**DATA FOR PROCESSING:**
────────────────────
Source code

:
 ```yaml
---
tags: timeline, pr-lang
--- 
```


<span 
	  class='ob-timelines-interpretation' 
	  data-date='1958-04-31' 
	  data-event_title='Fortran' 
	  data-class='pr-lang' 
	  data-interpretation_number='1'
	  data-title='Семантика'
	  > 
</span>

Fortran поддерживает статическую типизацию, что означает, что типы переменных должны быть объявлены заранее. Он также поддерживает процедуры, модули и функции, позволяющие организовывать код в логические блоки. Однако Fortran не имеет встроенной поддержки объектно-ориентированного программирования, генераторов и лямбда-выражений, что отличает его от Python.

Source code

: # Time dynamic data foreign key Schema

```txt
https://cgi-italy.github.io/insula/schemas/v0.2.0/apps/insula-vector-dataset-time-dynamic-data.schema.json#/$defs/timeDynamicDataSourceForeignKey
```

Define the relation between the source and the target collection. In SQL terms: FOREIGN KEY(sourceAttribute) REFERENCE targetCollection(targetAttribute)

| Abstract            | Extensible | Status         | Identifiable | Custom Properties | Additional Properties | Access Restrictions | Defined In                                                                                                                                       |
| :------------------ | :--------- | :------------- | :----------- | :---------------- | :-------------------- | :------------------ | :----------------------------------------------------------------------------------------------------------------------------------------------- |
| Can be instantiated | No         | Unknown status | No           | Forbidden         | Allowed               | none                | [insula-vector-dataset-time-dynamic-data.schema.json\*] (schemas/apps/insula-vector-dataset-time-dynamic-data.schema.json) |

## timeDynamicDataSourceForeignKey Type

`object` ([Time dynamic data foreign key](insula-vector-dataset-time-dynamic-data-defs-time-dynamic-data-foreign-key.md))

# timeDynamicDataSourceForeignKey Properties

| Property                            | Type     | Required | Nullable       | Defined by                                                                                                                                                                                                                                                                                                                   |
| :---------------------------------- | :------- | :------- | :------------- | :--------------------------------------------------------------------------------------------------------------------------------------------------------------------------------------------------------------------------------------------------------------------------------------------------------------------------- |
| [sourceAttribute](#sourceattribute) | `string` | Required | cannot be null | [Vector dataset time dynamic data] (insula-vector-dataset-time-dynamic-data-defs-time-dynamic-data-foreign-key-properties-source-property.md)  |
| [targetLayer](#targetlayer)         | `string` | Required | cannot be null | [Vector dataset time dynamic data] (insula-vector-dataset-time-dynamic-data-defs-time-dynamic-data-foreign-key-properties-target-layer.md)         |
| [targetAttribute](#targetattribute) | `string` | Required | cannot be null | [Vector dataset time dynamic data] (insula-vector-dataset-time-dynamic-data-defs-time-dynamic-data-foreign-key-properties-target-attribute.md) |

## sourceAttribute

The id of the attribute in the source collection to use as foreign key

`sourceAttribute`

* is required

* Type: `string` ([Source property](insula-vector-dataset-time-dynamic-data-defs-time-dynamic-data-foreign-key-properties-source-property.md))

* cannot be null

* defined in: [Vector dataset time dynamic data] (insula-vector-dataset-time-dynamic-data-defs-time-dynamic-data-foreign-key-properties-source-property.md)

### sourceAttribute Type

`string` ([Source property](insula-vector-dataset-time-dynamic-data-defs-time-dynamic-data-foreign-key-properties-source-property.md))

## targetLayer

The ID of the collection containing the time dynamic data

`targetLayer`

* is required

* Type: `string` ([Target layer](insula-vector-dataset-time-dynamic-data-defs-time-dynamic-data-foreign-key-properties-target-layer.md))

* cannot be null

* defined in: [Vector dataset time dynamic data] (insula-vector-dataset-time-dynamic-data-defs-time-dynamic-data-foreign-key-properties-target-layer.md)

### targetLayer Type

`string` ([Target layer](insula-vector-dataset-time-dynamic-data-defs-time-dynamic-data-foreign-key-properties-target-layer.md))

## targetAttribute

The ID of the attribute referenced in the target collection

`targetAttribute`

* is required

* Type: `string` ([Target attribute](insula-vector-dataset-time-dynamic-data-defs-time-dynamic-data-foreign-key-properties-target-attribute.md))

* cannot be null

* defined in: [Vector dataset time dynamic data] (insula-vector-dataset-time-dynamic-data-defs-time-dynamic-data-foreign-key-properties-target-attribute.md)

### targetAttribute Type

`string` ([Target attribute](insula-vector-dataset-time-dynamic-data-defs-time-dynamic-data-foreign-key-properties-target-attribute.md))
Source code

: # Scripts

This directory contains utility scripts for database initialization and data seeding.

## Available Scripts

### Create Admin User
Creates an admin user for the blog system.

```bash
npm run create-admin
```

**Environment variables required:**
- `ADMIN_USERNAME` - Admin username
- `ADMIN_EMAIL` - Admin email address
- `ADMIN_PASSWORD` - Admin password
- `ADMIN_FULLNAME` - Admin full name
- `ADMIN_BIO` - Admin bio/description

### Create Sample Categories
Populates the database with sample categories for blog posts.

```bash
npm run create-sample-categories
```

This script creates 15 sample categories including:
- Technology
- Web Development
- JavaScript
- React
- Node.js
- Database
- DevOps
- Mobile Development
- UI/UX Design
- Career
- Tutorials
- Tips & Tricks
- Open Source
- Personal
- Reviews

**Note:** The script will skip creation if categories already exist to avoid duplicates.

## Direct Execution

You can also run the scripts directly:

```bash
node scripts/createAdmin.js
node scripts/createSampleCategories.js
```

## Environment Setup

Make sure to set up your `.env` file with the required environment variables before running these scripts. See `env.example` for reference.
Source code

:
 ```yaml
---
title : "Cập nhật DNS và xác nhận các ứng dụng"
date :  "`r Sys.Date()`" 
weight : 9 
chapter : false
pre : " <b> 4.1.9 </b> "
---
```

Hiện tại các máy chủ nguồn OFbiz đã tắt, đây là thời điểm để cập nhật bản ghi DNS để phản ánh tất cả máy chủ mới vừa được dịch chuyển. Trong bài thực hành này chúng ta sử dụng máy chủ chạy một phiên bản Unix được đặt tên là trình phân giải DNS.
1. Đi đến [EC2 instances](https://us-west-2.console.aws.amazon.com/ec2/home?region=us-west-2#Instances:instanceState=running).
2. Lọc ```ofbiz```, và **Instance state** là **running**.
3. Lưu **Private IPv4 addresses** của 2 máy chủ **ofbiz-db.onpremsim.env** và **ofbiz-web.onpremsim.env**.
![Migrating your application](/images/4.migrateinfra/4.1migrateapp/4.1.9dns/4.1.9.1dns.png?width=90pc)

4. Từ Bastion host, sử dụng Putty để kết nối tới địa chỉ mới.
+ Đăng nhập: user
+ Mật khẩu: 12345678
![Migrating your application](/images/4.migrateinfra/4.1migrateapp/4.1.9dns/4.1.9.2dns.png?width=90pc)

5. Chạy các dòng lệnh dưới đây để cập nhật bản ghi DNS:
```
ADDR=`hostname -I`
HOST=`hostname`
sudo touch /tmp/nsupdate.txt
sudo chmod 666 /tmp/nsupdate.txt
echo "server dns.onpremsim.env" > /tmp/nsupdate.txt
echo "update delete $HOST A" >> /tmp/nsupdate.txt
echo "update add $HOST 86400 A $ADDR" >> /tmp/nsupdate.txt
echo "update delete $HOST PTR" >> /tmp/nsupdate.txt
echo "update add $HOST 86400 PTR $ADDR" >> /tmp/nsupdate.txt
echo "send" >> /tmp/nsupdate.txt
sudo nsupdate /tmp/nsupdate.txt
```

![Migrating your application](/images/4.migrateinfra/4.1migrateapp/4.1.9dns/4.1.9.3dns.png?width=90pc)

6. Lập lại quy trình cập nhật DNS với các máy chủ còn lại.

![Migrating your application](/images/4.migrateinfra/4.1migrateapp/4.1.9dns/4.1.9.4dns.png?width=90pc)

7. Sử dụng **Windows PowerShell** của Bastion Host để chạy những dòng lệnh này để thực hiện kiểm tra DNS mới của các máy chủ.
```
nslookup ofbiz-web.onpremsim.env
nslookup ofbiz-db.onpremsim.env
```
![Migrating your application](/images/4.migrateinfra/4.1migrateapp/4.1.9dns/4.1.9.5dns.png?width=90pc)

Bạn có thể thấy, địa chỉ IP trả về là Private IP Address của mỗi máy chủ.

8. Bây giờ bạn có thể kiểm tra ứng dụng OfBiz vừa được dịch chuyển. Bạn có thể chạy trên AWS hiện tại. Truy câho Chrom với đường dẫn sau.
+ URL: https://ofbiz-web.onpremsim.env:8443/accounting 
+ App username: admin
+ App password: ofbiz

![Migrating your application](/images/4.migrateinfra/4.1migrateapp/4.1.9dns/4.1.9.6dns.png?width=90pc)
────────────────────
**WORK REQUEST:**
Give back, unchanged, the run of lines in the listing above that begins at the line containing "- UI/UX Design" and ends at the line containing "## Environment Setup", both included.

**EXPECTED OUTPUT:**
- UI/UX Design
- Career
- Tutorials
- Tips & Tricks
- Open Source
- Personal
- Reviews

**Note:** The script will skip creation if categories already exist to avoid duplicates.

## Direct Execution

You can also run the scripts directly:

```bash
node scripts/createAdmin.js
node scripts/createSampleCategories.js
```

## Environment Setup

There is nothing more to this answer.